Healthy pricing environment.

  • Factory utilisation is understood to be high, and demand from clients currently outstrips production capacity. This reflects a healthy pricing environment for the components manufactured by Frencken Group, which is managing the delicate balance between maintaining clients’ relationships and maximising revenue opportunity.

ROE rising as company moves up value chain.

  • Frencken Group is deepening its core competency to provide niche components, modules and designing of the whole product. The group has been moving away from the built-to-print model, ie contract manufacturing, which does not provide any value add to its clients. For instance, Frencken Group is the sole global supplier of the reticle masking unit (REMA), a key module for the Extreme Ultraviolet (EUV) lithography system developed by ASML.
  • Apart from the mechanical design, assembly and test, Frencken Group also manages the supply chain and provides lifecycle support for REMA.

Poised for recovery after healthy share price consolidation.

  • On the back of a stronger operational footing, we believe management would be able to deliver the shortfall of orders in 1H20, particularly in the semiconductor segment, which is seeing a recovery into 2H20. This should result in improved q-o-q earnings, with share price anticipated to move in tandem.

Improving operating margin.

  • Frencken Group’s on-going improvement of operational efficiency has shown marked progress, and is expected to further bolster EBITDA margin going forward.
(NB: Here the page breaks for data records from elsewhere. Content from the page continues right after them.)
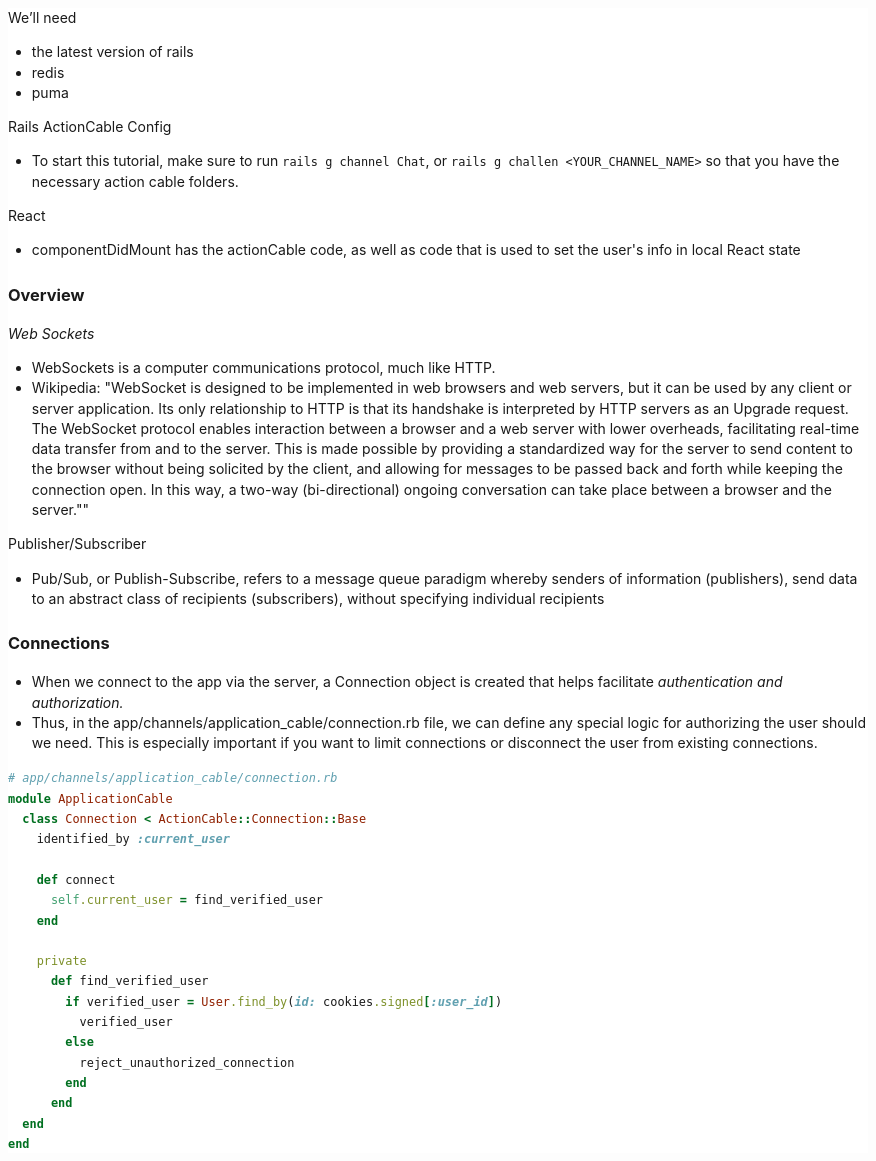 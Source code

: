 We’ll need
* the latest version of rails
* redis
* puma

Rails ActionCable Config
* To start this tutorial, make sure to run `rails g channel Chat`, or `rails g challen <YOUR_CHANNEL_NAME>` so that you have the necessary action cable folders. 

React
- componentDidMount has the actionCable code, as well as code that is used to set the user's info in local React state

### Overview
*Web Sockets*
* WebSockets is a computer communications protocol, much like HTTP.
* Wikipedia: "WebSocket is designed to be implemented in web browsers and web servers, but it can be used by any client or server application.  Its only relationship to HTTP is that its handshake is interpreted by HTTP servers as an Upgrade request. The WebSocket protocol enables interaction between a browser and a web server with lower overheads, facilitating real-time data transfer from and to the server. This is made possible by providing a standardized way for the server to send content to the browser without being solicited by the client, and allowing for messages to be passed back and forth while keeping the connection open. In this way, a two-way (bi-directional) ongoing conversation can take place between a browser and the server.""

Publisher/Subscriber
* Pub/Sub, or Publish-Subscribe, refers to a message queue paradigm whereby senders of information (publishers), send data to an abstract class of recipients (subscribers), without specifying individual recipients

### Connections
* When we connect to the app via the server, a Connection object is created that helps facilitate *authentication and authorization.*
* Thus, in the app/channels/application_cable/connection.rb file, we can define any special logic for authorizing the user should we need. This is especially important if you want to limit connections or disconnect the user from existing connections.

```ruby
# app/channels/application_cable/connection.rb
module ApplicationCable
  class Connection < ActionCable::Connection::Base
    identified_by :current_user

    def connect
      self.current_user = find_verified_user
    end

    private
      def find_verified_user
        if verified_user = User.find_by(id: cookies.signed[:user_id])
          verified_user
        else
          reject_unauthorized_connection
        end
      end
  end
end
```
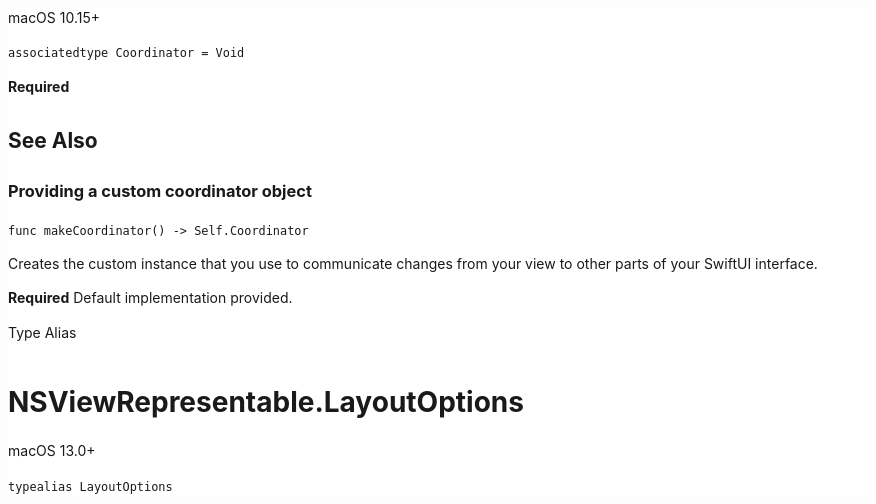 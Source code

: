 macOS 10.15+

    
    
    associatedtype Coordinator = Void

**Required**

## See Also

### Providing a custom coordinator object

`func makeCoordinator() -> Self.Coordinator`

Creates the custom instance that you use to communicate changes from your view
to other parts of your SwiftUI interface.

**Required** Default implementation provided.

Type Alias

# NSViewRepresentable.LayoutOptions

macOS 13.0+

    
    
    typealias LayoutOptions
Since implementing Frencken Operations eXcellence and Frencken Production System in 2017, operational efficiency has improved across Frencken Group’s worldwide manufacturing facilities.
  • Frencken Group’s 2018-19 revenue rose at a 13.1% CAGR, while EBITDA saw a marked improvement of 32.1%, mainly bolstered by the impressive 9.6% reduction in SG&A expense. We expect 2020-22F EBITDA margins to normalise above 11%, from the sub-9% region between 2014 and 2017. Additionally, management continues to make investments to upgrade equipment and facilities to elevate its competitive edge and enhance capabilities, which should help further lift efficiency.